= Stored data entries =
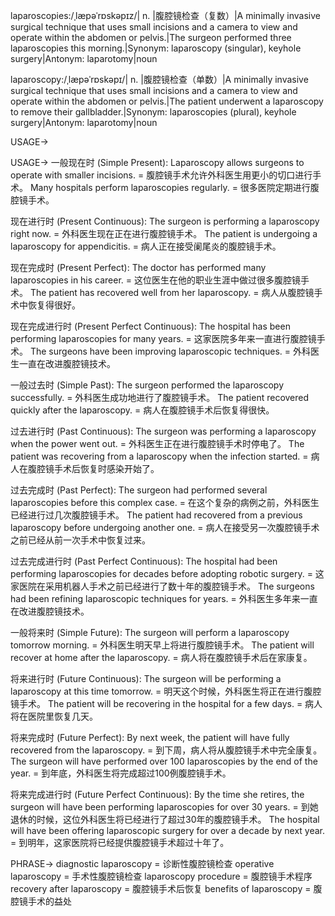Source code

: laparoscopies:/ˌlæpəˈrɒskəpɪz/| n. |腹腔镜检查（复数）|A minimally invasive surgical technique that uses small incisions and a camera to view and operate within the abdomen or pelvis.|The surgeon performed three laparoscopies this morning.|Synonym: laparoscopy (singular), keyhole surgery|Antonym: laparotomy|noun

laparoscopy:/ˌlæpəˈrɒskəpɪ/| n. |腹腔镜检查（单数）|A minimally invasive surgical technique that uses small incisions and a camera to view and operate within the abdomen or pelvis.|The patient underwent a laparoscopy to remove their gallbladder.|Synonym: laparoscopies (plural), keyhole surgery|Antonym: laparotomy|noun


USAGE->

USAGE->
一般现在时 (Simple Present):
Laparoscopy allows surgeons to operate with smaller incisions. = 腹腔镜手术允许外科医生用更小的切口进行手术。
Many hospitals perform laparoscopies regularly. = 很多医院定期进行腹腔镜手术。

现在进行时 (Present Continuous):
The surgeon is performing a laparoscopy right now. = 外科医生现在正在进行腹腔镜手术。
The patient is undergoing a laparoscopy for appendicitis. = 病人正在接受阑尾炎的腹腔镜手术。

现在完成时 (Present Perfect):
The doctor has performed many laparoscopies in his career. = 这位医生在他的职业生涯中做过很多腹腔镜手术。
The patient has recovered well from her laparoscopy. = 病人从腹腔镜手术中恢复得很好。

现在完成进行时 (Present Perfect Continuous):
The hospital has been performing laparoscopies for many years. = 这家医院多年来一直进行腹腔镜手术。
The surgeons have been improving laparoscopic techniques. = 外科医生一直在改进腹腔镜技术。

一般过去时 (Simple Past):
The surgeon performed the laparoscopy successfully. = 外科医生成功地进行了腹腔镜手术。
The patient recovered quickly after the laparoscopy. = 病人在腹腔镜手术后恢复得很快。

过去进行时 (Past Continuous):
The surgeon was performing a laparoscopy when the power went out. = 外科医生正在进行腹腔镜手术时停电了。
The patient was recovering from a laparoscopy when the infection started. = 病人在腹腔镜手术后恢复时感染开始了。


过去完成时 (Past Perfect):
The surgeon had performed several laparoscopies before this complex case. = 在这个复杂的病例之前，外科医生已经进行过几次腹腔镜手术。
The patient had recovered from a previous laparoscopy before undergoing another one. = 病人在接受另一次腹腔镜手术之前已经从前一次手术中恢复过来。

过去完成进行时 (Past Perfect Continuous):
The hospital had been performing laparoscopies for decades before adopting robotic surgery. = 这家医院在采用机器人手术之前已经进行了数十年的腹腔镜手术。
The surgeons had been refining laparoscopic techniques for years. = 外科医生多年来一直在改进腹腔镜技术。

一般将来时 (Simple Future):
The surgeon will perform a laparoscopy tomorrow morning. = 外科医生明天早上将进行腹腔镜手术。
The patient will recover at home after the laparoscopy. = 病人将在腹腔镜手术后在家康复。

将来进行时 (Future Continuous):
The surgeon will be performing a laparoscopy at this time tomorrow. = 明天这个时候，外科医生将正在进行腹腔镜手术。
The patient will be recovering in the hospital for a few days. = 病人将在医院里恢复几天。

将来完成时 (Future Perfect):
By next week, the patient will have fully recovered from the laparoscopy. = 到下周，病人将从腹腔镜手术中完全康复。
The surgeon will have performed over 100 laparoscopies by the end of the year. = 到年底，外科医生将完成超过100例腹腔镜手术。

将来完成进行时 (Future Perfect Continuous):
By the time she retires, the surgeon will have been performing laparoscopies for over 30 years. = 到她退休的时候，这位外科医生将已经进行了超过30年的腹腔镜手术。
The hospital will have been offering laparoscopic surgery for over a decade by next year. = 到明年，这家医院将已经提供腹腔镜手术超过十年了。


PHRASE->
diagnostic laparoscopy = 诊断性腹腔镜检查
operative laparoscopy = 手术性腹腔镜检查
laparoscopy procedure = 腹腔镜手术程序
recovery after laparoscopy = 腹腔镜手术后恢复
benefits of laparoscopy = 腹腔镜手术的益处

...

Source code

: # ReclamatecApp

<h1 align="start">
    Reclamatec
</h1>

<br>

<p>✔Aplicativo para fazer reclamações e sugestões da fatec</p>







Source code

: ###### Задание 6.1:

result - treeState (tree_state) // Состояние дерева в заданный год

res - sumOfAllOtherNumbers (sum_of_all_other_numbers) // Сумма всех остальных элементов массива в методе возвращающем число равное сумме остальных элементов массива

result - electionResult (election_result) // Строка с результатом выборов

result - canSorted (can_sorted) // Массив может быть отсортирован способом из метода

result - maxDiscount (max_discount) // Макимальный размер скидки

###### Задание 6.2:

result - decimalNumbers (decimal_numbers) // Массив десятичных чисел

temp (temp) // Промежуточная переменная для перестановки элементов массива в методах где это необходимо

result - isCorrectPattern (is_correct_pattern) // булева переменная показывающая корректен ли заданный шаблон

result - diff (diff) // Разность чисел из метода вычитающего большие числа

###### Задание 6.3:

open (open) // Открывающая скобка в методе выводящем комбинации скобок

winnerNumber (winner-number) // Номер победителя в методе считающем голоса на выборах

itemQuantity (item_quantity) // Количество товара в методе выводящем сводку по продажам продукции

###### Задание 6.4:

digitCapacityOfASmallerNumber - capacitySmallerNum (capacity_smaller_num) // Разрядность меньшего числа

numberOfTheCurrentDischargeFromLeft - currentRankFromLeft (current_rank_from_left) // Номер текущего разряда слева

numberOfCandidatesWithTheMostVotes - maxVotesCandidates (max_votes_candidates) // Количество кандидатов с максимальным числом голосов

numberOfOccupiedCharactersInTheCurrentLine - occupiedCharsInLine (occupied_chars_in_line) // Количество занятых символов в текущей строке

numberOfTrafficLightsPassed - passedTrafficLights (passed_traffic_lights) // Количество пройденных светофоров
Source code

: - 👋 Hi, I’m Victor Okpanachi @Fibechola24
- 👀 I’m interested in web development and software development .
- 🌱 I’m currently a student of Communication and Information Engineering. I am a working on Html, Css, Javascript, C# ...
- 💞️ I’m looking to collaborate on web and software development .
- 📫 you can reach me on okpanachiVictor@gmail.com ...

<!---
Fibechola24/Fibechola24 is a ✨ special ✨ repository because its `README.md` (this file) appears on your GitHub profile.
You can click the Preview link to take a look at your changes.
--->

= Exercise brief =
Each line above from the one with "The surgeons had" up to and including the one with "将来完成进行时 (Future Perfect" must be set down exactly, and no line outside that span may appear.

= Solution to this task =
The surgeons had been refining laparoscopic techniques for years. = 外科医生多年来一直在改进腹腔镜技术。

一般将来时 (Simple Future):
The surgeon will perform a laparoscopy tomorrow morning. = 外科医生明天早上将进行腹腔镜手术。
The patient will recover at home after the laparoscopy. = 病人将在腹腔镜手术后在家康复。

将来进行时 (Future Continuous):
The surgeon will be performing a laparoscopy at this time tomorrow. = 明天这个时候，外科医生将正在进行腹腔镜手术。
The patient will be recovering in the hospital for a few days. = 病人将在医院里恢复几天。

将来完成时 (Future Perfect):
By next week, the patient will have fully recovered from the laparoscopy. = 到下周，病人将从腹腔镜手术中完全康复。
The surgeon will have performed over 100 laparoscopies by the end of the year. = 到年底，外科医生将完成超过100例腹腔镜手术。

将来完成进行时 (Future Perfect Continuous):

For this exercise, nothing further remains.